C'est cette variation de points de vue qui arrivent vers la fin du film qui le fait passer au niveau supérieur, et nourrit une réelle réflexion. Cela nous apporte beaucoup plus que les statistiques qui arrivaient de temps à autres, mais qui ne nous en apprenaient pas tellement car les informations fournies correspondaient à ce dont on se doutait déjà, comme le fait que deux joueurs sur cinq quitteraient leur boulot s'ils pouvaient gagner leur vie sur le net, ou que la moitié donnent plus d'importance aux gens qu'ils connaissent virtuellement que dans la vraie vie.
Il y a tout de même le fait qu'un tiers dise à un ami en ligne un secret qu'ils ont jamais dit à personne d'autre, et qu'un tiers des gamers femmes sortent avec quelqu'un connu sur le net, mais ces apports restent minoritaires par rapport aux autres statistiques, certaines encore moins pertinentes car présentées de la mauvaise façon : ainsi il nous est dit que la nouvelle version de World of Warcraft a rapporté plus d'argent que le film qui a le mieux marché en 2007, mais c'est oublier que la différence vient aussi du prix bien distinct entre l'achat d'un jeu et celui d'un place de cinéma.

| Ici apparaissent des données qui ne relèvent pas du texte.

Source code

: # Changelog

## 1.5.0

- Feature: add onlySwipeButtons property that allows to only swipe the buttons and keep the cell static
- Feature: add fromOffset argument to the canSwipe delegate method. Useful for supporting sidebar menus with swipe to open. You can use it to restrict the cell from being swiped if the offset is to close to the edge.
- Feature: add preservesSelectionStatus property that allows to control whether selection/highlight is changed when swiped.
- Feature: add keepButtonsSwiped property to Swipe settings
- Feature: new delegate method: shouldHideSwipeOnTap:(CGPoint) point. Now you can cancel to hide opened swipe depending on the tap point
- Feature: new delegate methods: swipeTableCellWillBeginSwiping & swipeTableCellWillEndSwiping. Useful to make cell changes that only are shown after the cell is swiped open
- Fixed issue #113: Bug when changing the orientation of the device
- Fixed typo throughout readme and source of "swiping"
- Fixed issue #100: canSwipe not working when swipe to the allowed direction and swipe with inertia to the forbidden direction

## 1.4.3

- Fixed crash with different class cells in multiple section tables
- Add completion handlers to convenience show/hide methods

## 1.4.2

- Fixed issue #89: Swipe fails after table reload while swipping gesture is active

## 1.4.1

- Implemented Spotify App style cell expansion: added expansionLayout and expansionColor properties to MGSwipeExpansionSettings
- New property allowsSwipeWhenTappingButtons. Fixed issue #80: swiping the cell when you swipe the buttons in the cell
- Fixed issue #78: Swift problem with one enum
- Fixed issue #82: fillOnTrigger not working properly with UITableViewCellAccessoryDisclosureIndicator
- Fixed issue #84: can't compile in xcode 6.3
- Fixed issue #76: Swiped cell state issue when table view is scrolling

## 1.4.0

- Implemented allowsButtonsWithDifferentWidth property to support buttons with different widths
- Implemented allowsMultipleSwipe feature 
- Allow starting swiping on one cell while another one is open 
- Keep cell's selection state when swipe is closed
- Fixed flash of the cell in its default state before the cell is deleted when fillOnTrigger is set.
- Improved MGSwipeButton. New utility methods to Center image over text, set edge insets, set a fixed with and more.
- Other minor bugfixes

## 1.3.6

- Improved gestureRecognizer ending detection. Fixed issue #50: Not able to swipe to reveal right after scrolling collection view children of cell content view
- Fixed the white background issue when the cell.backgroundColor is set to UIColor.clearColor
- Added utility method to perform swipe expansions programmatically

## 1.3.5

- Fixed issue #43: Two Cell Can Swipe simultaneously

Le documentaire est plutôt banal, que ce soit dans sa mise en scène, à part quelques effets de transition qui lient la personne avec son avatar, ou dans la présentation du sujet, qui n'explore pas assez ce qui est inconnu du grand public pour en rester à fouiller dans ce que nous savons déjà ; mais il y a néanmoins quelques passages dignes d'intérêt.